## Task to carry out:
Copy out the entries that follow. Leave none out.
>>>>>
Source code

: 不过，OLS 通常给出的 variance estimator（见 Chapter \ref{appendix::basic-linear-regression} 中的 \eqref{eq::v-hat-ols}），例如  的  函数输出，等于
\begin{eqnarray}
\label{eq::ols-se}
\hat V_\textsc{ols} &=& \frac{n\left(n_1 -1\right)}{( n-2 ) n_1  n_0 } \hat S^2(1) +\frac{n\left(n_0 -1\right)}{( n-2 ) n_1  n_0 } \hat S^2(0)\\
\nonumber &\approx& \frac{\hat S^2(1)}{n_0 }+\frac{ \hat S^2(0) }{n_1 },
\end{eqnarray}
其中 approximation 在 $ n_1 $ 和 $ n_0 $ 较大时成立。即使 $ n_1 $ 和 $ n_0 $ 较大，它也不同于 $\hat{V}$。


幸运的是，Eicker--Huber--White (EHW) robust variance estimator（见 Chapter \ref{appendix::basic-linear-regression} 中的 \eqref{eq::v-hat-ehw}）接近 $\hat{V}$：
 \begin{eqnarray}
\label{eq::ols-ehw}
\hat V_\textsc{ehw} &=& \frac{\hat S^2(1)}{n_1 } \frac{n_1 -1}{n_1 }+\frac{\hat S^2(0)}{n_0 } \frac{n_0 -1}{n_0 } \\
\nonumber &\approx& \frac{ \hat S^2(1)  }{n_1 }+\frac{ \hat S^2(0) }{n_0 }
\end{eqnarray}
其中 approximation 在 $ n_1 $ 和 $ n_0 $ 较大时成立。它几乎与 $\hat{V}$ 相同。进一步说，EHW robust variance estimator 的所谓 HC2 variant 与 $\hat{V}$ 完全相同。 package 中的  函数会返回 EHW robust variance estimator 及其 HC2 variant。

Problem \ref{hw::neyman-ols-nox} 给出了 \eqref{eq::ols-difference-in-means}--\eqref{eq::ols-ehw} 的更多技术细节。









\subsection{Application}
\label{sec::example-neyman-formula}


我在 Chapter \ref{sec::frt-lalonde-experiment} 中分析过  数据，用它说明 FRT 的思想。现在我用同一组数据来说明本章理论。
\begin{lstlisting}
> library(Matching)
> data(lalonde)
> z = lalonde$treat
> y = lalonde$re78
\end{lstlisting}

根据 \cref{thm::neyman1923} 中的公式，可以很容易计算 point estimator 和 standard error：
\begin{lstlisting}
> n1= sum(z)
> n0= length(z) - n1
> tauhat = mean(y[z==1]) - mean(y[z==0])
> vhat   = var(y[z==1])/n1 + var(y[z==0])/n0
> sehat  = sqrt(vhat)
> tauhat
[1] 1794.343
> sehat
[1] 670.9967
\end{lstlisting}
<<<<<
## Solution to this task:
Source code

: 不过，OLS 通常给出的 variance estimator（见 Chapter \ref{appendix::basic-linear-regression} 中的 \eqref{eq::v-hat-ols}），例如  的  函数输出，等于
\begin{eqnarray}
\label{eq::ols-se}
\hat V_\textsc{ols} &=& \frac{n\left(n_1 -1\right)}{( n-2 ) n_1  n_0 } \hat S^2(1) +\frac{n\left(n_0 -1\right)}{( n-2 ) n_1  n_0 } \hat S^2(0)\\
\nonumber &\approx& \frac{\hat S^2(1)}{n_0 }+\frac{ \hat S^2(0) }{n_1 },
\end{eqnarray}
其中 approximation 在 $ n_1 $ 和 $ n_0 $ 较大时成立。即使 $ n_1 $ 和 $ n_0 $ 较大，它也不同于 $\hat{V}$。


幸运的是，Eicker--Huber--White (EHW) robust variance estimator（见 Chapter \ref{appendix::basic-linear-regression} 中的 \eqref{eq::v-hat-ehw}）接近 $\hat{V}$：
 \begin{eqnarray}
\label{eq::ols-ehw}
\hat V_\textsc{ehw} &=& \frac{\hat S^2(1)}{n_1 } \frac{n_1 -1}{n_1 }+\frac{\hat S^2(0)}{n_0 } \frac{n_0 -1}{n_0 } \\
\nonumber &\approx& \frac{ \hat S^2(1)  }{n_1 }+\frac{ \hat S^2(0) }{n_0 }
\end{eqnarray}
其中 approximation 在 $ n_1 $ 和 $ n_0 $ 较大时成立。它几乎与 $\hat{V}$ 相同。进一步说，EHW robust variance estimator 的所谓 HC2 variant 与 $\hat{V}$ 完全相同。 package 中的  函数会返回 EHW robust variance estimator 及其 HC2 variant。

Problem \ref{hw::neyman-ols-nox} 给出了 \eqref{eq::ols-difference-in-means}--\eqref{eq::ols-ehw} 的更多技术细节。









\subsection{Application}
\label{sec::example-neyman-formula}


我在 Chapter \ref{sec::frt-lalonde-experiment} 中分析过  数据，用它说明 FRT 的思想。现在我用同一组数据来说明本章理论。
\begin{lstlisting}
> library(Matching)
> data(lalonde)
> z = lalonde$treat
> y = lalonde$re78
\end{lstlisting}

根据 \cref{thm::neyman1923} 中的公式，可以很容易计算 point estimator 和 standard error：
\begin{lstlisting}
> n1= sum(z)
> n0= length(z) - n1
> tauhat = mean(y[z==1]) - mean(y[z==0])
> vhat   = var(y[z==1])/n1 + var(y[z==0])/n0
> sehat  = sqrt(vhat)
> tauhat
[1] 1794.343
> sehat
[1] 670.9967
\end{lstlisting}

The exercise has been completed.